● EXERCISE DIRECTIONS
Every line in the data below that holds "utilización" should be found and copied.

(Stored items)
┌──

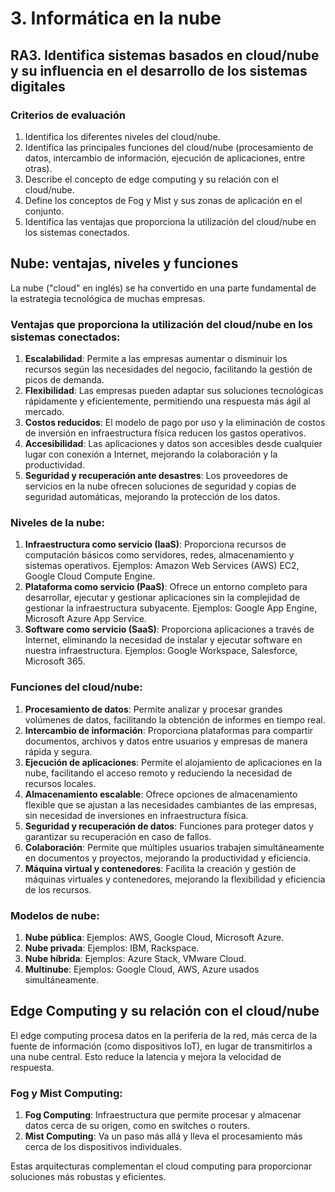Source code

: 
# 3. Informática en la nube

## RA3. Identifica sistemas basados en cloud/nube y su influencia en el desarrollo de los sistemas digitales

### Criterios de evaluación
1. Identifica los diferentes niveles del cloud/nube.
2. Identifica las principales funciones del cloud/nube (procesamiento de datos, intercambio de información, ejecución de aplicaciones, entre otras).
3. Describe el concepto de edge computing y su relación con el cloud/nube.
4. Define los conceptos de Fog y Mist y sus zonas de aplicación en el conjunto.
5. Identifica las ventajas que proporciona la utilización del cloud/nube en los sistemas conectados.

## Nube: ventajas, niveles y funciones

La nube ("cloud" en inglés) se ha convertido en una parte fundamental de la estrategia tecnológica de muchas empresas.

### Ventajas que proporciona la utilización del cloud/nube en los sistemas conectados:
1. **Escalabilidad**: Permite a las empresas aumentar o disminuir los recursos según las necesidades del negocio, facilitando la gestión de picos de demanda.
2. **Flexibilidad**: Las empresas pueden adaptar sus soluciones tecnológicas rápidamente y eficientemente, permitiendo una respuesta más ágil al mercado.
3. **Costos reducidos**: El modelo de pago por uso y la eliminación de costos de inversión en infraestructura física reducen los gastos operativos.
4. **Accesibilidad**: Las aplicaciones y datos son accesibles desde cualquier lugar con conexión a Internet, mejorando la colaboración y la productividad.
5. **Seguridad y recuperación ante desastres**: Los proveedores de servicios en la nube ofrecen soluciones de seguridad y copias de seguridad automáticas, mejorando la protección de los datos.

### Niveles de la nube:
1. **Infraestructura como servicio (IaaS)**: Proporciona recursos de computación básicos como servidores, redes, almacenamiento y sistemas operativos. Ejemplos: Amazon Web Services (AWS) EC2, Google Cloud Compute Engine.
2. **Plataforma como servicio (PaaS)**: Ofrece un entorno completo para desarrollar, ejecutar y gestionar aplicaciones sin la complejidad de gestionar la infraestructura subyacente. Ejemplos: Google App Engine, Microsoft Azure App Service.
3. **Software como servicio (SaaS)**: Proporciona aplicaciones a través de Internet, eliminando la necesidad de instalar y ejecutar software en nuestra infraestructura. Ejemplos: Google Workspace, Salesforce, Microsoft 365.

### Funciones del cloud/nube:
1. **Procesamiento de datos**: Permite analizar y procesar grandes volúmenes de datos, facilitando la obtención de informes en tiempo real.
2. **Intercambio de información**: Proporciona plataformas para compartir documentos, archivos y datos entre usuarios y empresas de manera rápida y segura.
3. **Ejecución de aplicaciones**: Permite el alojamiento de aplicaciones en la nube, facilitando el acceso remoto y reduciendo la necesidad de recursos locales.
4. **Almacenamiento escalable**: Ofrece opciones de almacenamiento flexible que se ajustan a las necesidades cambiantes de las empresas, sin necesidad de inversiones en infraestructura física.
5. **Seguridad y recuperación de datos**: Funciones para proteger datos y garantizar su recuperación en caso de fallos.
6. **Colaboración**: Permite que múltiples usuarios trabajen simultáneamente en documentos y proyectos, mejorando la productividad y eficiencia.
7. **Máquina virtual y contenedores**: Facilita la creación y gestión de máquinas virtuales y contenedores, mejorando la flexibilidad y eficiencia de los recursos.

### Modelos de nube:
1. **Nube pública**: Ejemplos: AWS, Google Cloud, Microsoft Azure.
2. **Nube privada**: Ejemplos: IBM, Rackspace.
3. **Nube híbrida**: Ejemplos: Azure Stack, VMware Cloud.
4. **Multinube**: Ejemplos: Google Cloud, AWS, Azure usados simultáneamente.

## Edge Computing y su relación con el cloud/nube

El edge computing procesa datos en la periferia de la red, más cerca de la fuente de información (como dispositivos IoT), en lugar de transmitirlos a una nube central. Esto reduce la latencia y mejora la velocidad de respuesta.

### Fog y Mist Computing:
1. **Fog Computing**: Infraestructura que permite procesar y almacenar datos cerca de su origen, como en switches o routers.
2. **Mist Computing**: Va un paso más allá y lleva el procesamiento más cerca de los dispositivos individuales.

Estas arquitecturas complementan el cloud computing para proporcionar soluciones más robustas y eficientes.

└──

● YOUR SOLUTION
5. Identifica las ventajas que proporciona la utilización del cloud/nube en los sistemas conectados.
### Ventajas que proporciona la utilización del cloud/nube en los sistemas conectados:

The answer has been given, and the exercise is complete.